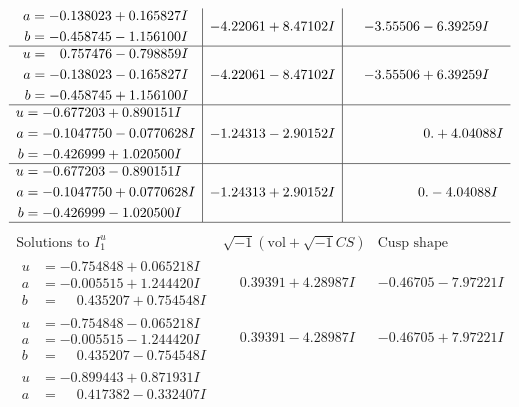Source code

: \documentclass[1p]{elsarticle_modified}
\theoremstyle{definition}
\newcommand{\I}{\sqrt{-1}}
\begin{document}
$$\begin{array}{c|c|c}
\begin{aligned}
a &= -0.138023 + 0.165827 I \\
b &= -0.458745 - 1.156100 I\end{aligned}
 & -4.22061 + 8.47102 I & -3.55506 - 6.39259 I \\ \hline\begin{aligned}
u &= \phantom{-}0.757476 - 0.798859 I \\
a &= -0.138023 - 0.165827 I \\
b &= -0.458745 + 1.156100 I\end{aligned}
 & -4.22061 - 8.47102 I & -3.55506 + 6.39259 I \\ \hline\begin{aligned}
u &= -0.677203 + 0.890151 I \\
a &= -0.1047750 - 0.0770628 I \\
b &= -0.426999 + 1.020500 I\end{aligned}
 & -1.24313 - 2.90152 I & \phantom{-0.000000 -}0. + 4.04088 I \\ \hline\begin{aligned}
u &= -0.677203 - 0.890151 I \\
a &= -0.1047750 + 0.0770628 I \\
b &= -0.426999 - 1.020500 I\end{aligned}
 & -1.24313 + 2.90152 I & \phantom{-0.000000 } 0. - 4.04088 I\\
 \hline 
 \end{array}$$\newpage$$\begin{array}{c|c|c}  
\text{Solutions to }I^u_{1}& \I (\text{vol} + \sqrt{-1}CS) & \text{Cusp shape}\\
 \hline 
\begin{aligned}
u &= -0.754848 + 0.065218 I \\
a &= -0.005515 + 1.244420 I \\
b &= \phantom{-}0.435207 + 0.754548 I\end{aligned}
 & \phantom{-}0.39391 + 4.28987 I & -0.46705 - 7.97221 I \\ \hline\begin{aligned}
u &= -0.754848 - 0.065218 I \\
a &= -0.005515 - 1.244420 I \\
b &= \phantom{-}0.435207 - 0.754548 I\end{aligned}
 & \phantom{-}0.39391 - 4.28987 I & -0.46705 + 7.97221 I \\ \hline\begin{aligned}
u &= -0.899443 + 0.871931 I \\
a &= \phantom{-}0.417382 - 0.332407 I \\

\end{aligned}
\end{array}$$
\end{document}
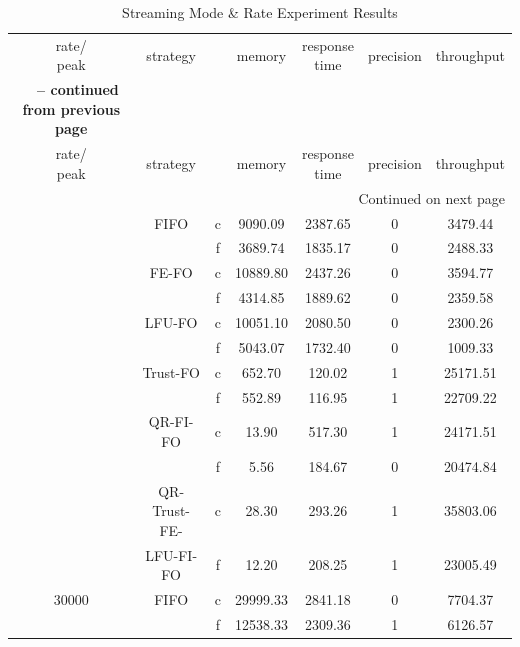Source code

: \begin{center}
	\begin{longtable}{|c||c||c|c|c|c|c|}
	\caption[Streaming Mode \& Rate Experiment Results]{Streaming Mode \& Rate Experiment Results} \label{tab:6-smri} \\
	\hline \makecell{rate/ \\ peak} & strategy & \makecell{mode} & memory & \makecell{response \\time} & precision & throughput \\ \hhline{|=#=#=|=|=|=|=|}
	\endfirsthead
	\multicolumn{7}{c} {{\bfseries \tablename\ \thetable{} -- continued from previous page}} \\
	\hline \makecell{rate/ \\ peak} & strategy & \makecell{mode} & memory & \makecell{response \\time} & precision & throughput \\ \hline 
	\endhead
	\hline \multicolumn{7}{|r|}{{Continued on next page}} \\ \hline
	\endfoot
	\hline
	\endlastfoot
	10000 & FIFO & c  & 9090.09 & 2387.65 & 0 & 3479.44 \\ \cline{3-7}
	      &      & f  & 3689.74 & 1835.17 & 0 & 2488.33 \\ \cline{2-7}
	      & FE-FO & c & 10889.80 & 2437.26 & 0 & 3594.77\\ \cline{3-7}
	      &       & f & 4314.85  & 1889.62 & 0 & 2359.58\\ \cline{2-7}
	      & LFU-FO & c & 10051.10 & 2080.50 & 0 & 2300.26 \\ \cline{3-7}
	      &        & f & 5043.07  & 1732.40 & 0 & 1009.33\\  \cline{2-7}
	      & Trust-FO & c & 652.70 & 120.02 & 1 & 25171.51\\  \cline{3-7}
	      &          & f & 552.89 & 116.95 & 1 & 22709.22\\  \cline{2-7}
	      & QR-FI-FO & c & 13.90 & 517.30 & 1 & 24171.51\\ \cline{3-7}
	      &          & f & 5.56  & 184.67 & 0 & 20474.84\\  \cline{2-7}
	      & QR-Trust-FE- & c & 28.30 & 293.26 & 1 & 35803.06\\  \cline{3-7}
	      & LFU-FI-FO    & f & 12.20 & 208.25 & 1 & 23005.49\\ \hhline{|=#=#=|=|=|=|=|}
	30000 & FIFO & c & 29999.33 & 2841.18 & 0 & 7704.37 \\     \cline{3-7}
	      &      & f & 12538.33 & 2309.36 & 1 & 6126.57 \\ \cline{2-7}

\end{longtable}
\end{center}
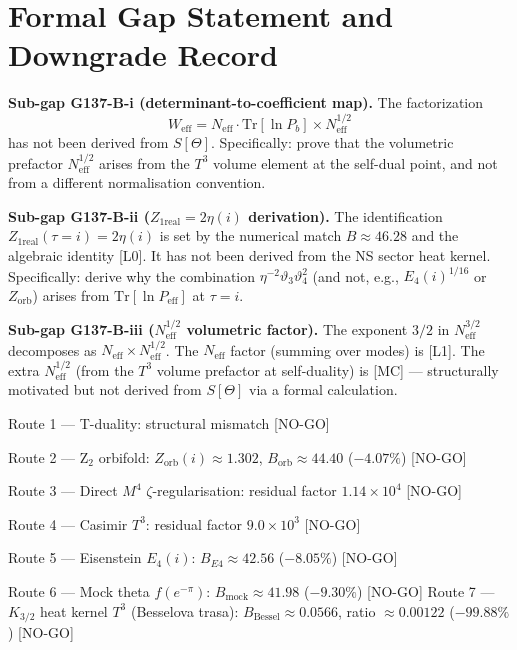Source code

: \documentclass[12pt,a4paper]{article}
\begin{document}
\section{Formal Gap Statement and Downgrade Record}
\label{sec:formal-gap}

\begin{gapbox}[title={Gap G137-B --- Minimal Missing Theorem}]
\textbf{Sub-gap G137-B-i (determinant-to-coefficient map).}
The factorization
\[
W_{\mathrm{eff}} = N_{\mathrm{eff}} \cdot \mathrm{Tr}[\ln P_b] \times
N_{\mathrm{eff}}^{1/2}
\]
has not been derived from $S[\Theta]$. Specifically: prove that the volumetric
prefactor $N_{\mathrm{eff}}^{1/2}$ arises from the $T^3$ volume element at the
self-dual point, and not from a different normalisation convention.

\medskip
\textbf{Sub-gap G137-B-ii ($Z_{1\mathrm{real}} = 2\eta(i)$ derivation).}
The identification $Z_{1\mathrm{real}}(\tau=i) = 2\eta(i)$ is set by the
numerical match $B \approx 46.28$ and the algebraic identity [L0]. It has not
been derived from the NS sector heat kernel. Specifically: derive why the
combination $\eta^{-2}\vartheta_3\vartheta_4^2$ (and not, e.g.,
$E_4(i)^{1/16}$ or $Z_{\mathrm{orb}}$) arises from
$\mathrm{Tr}[\ln P_{\mathrm{eff}}]$ at $\tau = i$.

\medskip
\textbf{Sub-gap G137-B-iii ($N_{\mathrm{eff}}^{1/2}$ volumetric factor).}
The exponent $3/2$ in $N_{\mathrm{eff}}^{3/2}$ decomposes as
$N_{\mathrm{eff}} \times N_{\mathrm{eff}}^{1/2}$. The $N_{\mathrm{eff}}$
factor (summing over modes) is [L1]. The extra $N_{\mathrm{eff}}^{1/2}$
(from the $T^3$ volume prefactor at self-duality) is [MC] --- structurally
motivated but not derived from $S[\Theta]$ via a formal calculation.
\end{gapbox}

\begin{deadendbox}[title={No-Go Record}]
Route 1 --- T-duality: structural mismatch [NO-GO]

Route 2 --- Z$_2$ orbifold: $Z_{\mathrm{orb}}(i) \approx 1.302$,
$B_{\mathrm{orb}} \approx 44.40$ ($-4.07\%$) [NO-GO]

Route 3 --- Direct $M^4$ $\zeta$-regularisation: residual factor $1.14\times10^4$ [NO-GO]

Route 4 --- Casimir $T^3$: residual factor $9.0\times10^3$ [NO-GO]

Route 5 --- Eisenstein $E_4(i)$: $B_{E4} \approx 42.56$ ($-8.05\%$) [NO-GO]

Route 6 --- Mock theta $f(e^{-\pi})$: $B_{\mathrm{mock}} \approx 41.98$ ($-9.30\%$) [NO-GO]
Route 7 --- $K_{3/2}$ heat kernel $T^3$ (Besselova trasa): $B_{\mathrm{Bessel}} \approx 0.0566$, ratio $\approx 0.00122$ ($-99.88\%$) [NO-GO]
\end{deadendbox}
\end{document}
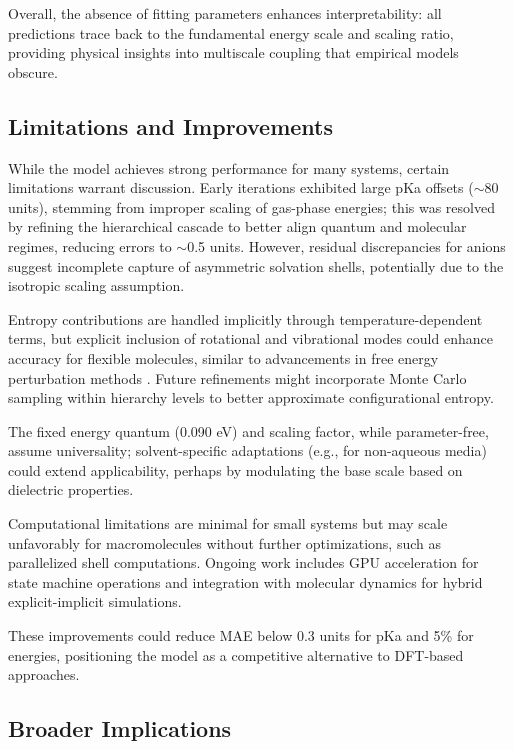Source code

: \documentclass[twocolumn,prd,amsmath,amssymb,aps,superscriptaddress,nofootinbib]{revtex4-2}
\begin{document}
Overall, the absence of fitting parameters enhances interpretability: all predictions trace back to the fundamental energy scale and scaling ratio, providing physical insights into multiscale coupling that empirical models obscure.

\subsection{Limitations and Improvements}

While the model achieves strong performance for many systems, certain limitations warrant discussion. Early iterations exhibited large pKa offsets ($\sim$80 units), stemming from improper scaling of gas-phase energies; this was resolved by refining the hierarchical cascade to better align quantum and molecular regimes, reducing errors to $\sim$0.5 units. However, residual discrepancies for anions suggest incomplete capture of asymmetric solvation shells, potentially due to the isotropic scaling assumption.

Entropy contributions are handled implicitly through temperature-dependent terms, but explicit inclusion of rotational and vibrational modes could enhance accuracy for flexible molecules, similar to advancements in free energy perturbation methods \cite{Genheden2015}. Future refinements might incorporate Monte Carlo sampling within hierarchy levels to better approximate configurational entropy.

The fixed energy quantum (0.090 eV) and scaling factor, while parameter-free, assume universality; solvent-specific adaptations (e.g., for non-aqueous media) could extend applicability, perhaps by modulating the base scale based on dielectric properties.

Computational limitations are minimal for small systems but may scale unfavorably for macromolecules without further optimizations, such as parallelized shell computations. Ongoing work includes GPU acceleration for state machine operations and integration with molecular dynamics for hybrid explicit-implicit simulations.

These improvements could reduce MAE below 0.3 units for pKa and 5\% for energies, positioning the model as a competitive alternative to DFT-based approaches.

\subsection{Broader Implications}
\end{document}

--- Task item ---
The lines to extract from the data above begin with the line containing "-4.22061 + 8.47102" and end with the line containing "b &= -0.426999 - 1.020500". Extract them exactly, including both.

--- Your solution ---
 & -4.22061 + 8.47102 I & -3.55506 - 6.39259 I \\ \hline\begin{aligned}
u &= \phantom{-}0.757476 - 0.798859 I \\
a &= -0.138023 - 0.165827 I \\
b &= -0.458745 + 1.156100 I\end{aligned}
 & -4.22061 - 8.47102 I & -3.55506 + 6.39259 I \\ \hline\begin{aligned}
u &= -0.677203 + 0.890151 I \\
a &= -0.1047750 - 0.0770628 I \\
b &= -0.426999 + 1.020500 I\end{aligned}
 & -1.24313 - 2.90152 I & \phantom{-0.000000 -}0. + 4.04088 I \\ \hline\begin{aligned}
u &= -0.677203 - 0.890151 I \\
a &= -0.1047750 + 0.0770628 I \\
b &= -0.426999 - 1.020500 I\end{aligned}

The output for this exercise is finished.